San Pablo, Río y el sur: el mapa de los destinos más elegidos
Embratur no desagrega todavía la información por estado de destino según nacionalidad del visitante, por lo que no existe un dato oficial que confirme con precisión adónde viajan específicamente los turistas argentinos dentro de Brasil. Sin embargo, el ranking general de destinos más visitados por el turismo internacional en 2025 ofrece una pista bastante clara sobre cuáles son las puertas de entrada y las regiones de mayor interés.
San Pablo encabezó ese listado el año pasado, con casi 2,5 millones de llegadas internacionales, consolidándose como el gran polo urbano, cultural y de negocios del país. Lo secundó Río de Janeiro, con 1,9 millones de visitantes, apoyado en su combinación de playas icónicas, paisajes de postal y una agenda de grandes eventos internacionales que no deja de crecer.

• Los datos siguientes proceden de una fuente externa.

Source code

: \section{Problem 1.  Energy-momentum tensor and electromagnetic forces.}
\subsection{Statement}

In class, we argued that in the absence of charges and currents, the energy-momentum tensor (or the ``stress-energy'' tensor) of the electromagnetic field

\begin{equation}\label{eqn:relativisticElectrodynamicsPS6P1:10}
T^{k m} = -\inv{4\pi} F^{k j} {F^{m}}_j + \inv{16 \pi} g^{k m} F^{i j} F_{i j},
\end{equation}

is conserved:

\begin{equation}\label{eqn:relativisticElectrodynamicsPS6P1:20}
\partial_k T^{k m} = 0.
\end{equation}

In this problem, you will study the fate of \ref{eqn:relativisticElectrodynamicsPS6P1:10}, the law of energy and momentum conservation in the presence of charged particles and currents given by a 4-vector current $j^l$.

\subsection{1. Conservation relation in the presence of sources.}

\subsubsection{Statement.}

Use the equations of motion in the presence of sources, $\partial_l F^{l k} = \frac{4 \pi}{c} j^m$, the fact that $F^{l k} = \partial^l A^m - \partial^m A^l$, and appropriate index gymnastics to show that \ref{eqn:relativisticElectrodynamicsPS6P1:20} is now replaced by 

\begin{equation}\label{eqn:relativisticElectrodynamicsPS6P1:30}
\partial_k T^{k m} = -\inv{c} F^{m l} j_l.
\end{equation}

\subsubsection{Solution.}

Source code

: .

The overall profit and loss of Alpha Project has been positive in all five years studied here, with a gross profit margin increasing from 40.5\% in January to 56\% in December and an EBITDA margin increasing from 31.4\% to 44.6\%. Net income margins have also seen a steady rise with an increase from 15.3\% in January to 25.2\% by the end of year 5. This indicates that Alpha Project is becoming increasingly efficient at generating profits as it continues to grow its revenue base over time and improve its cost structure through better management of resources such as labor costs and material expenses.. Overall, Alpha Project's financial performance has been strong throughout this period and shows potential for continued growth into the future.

Más atrás, pero con un peso decisivo para el turismo argentino en particular, aparecen los estados del sur brasileño: Río Grande del Sur, con 1,4 millones de llegadas; Paraná, con 958.000; y Santa Catarina, con 651.000. Esta región concentra buena parte del interés de los viajeros argentinos gracias a la cercanía geográfica y a la amplia red de conexiones terrestres y aéreas que la vinculan con el país, algo que la diferencia claramente de otros mercados emisores más lejanos.
Un 2025 de crecimiento explosivo
El fenómeno no es coyuntural. Durante los primeros once meses de 2025, 3,1 millones de residentes argentinos visitaron Brasil, lo que implicó un salto del 82,1% respecto del mismo período del año anterior, según los registros de Embratur y de la Secretaría de Comunicación Social de la Presidencia de Brasil. Esa expansión ubicó a la Argentina muy por delante del resto de los mercados emisores, con Estados Unidos, Uruguay y Paraguay completando el podio a una distancia considerable.
El impacto no fue solo en volumen de turistas, sino también en la economía brasileña: en esos mismos once meses de 2025, el turismo receptivo generó ingresos por 7.170 millones de dólares para el país, una mejora del 8,41% frente a 2024. Se trata de un dato que confirma el peso creciente del sector turístico dentro de la balanza de servicios de Brasil, y en el que el aporte argentino resulta determinante.
Qué explica esta preferencia sostenida
Varios factores convergen para sostener este flujo. La proximidad geográfica sigue siendo la ventaja competitiva más evidente frente a otros destinos internacionales, sobre todo para quienes viajan en auto o en micro desde el litoral y el noreste argentino hacia el sur brasileño. A eso se suma una oferta muy diversificada —playas tropicales, grandes ciudades, naturaleza y eventos— capaz de captar perfiles de viajero muy distintos, desde el turismo familiar de sol y playa hasta el segmento corporativo y de negocios que elige San Pablo.
La variedad de conexiones aéreas, con múltiples frecuencias diarias desde distintos puntos de la Argentina, y una relación cambiaria que en determinados momentos del año resulta favorable para el bolsillo argentino, terminan de explicar por qué Brasil continúa siendo la opción de cabecera a la hora de elegir un destino internacional.
La incógnita del segundo semestre
De cara a lo que resta del año, el interrogante pasa por saber si el ritmo de crecimiento se sostendrá. El 2026 tuvo un condimento extra: la disputa del Mundial de Fútbol, un evento que suele reconfigurar patrones de viaje y gasto turístico en toda la región. Habrá que esperar los datos del segundo semestre para determinar cuánto influyó ese factor puntual en la decisión de millones de argentinos de cruzar la frontera, y si el mercado argentino logra mantener el nivel de expansión que mostró durante 2025.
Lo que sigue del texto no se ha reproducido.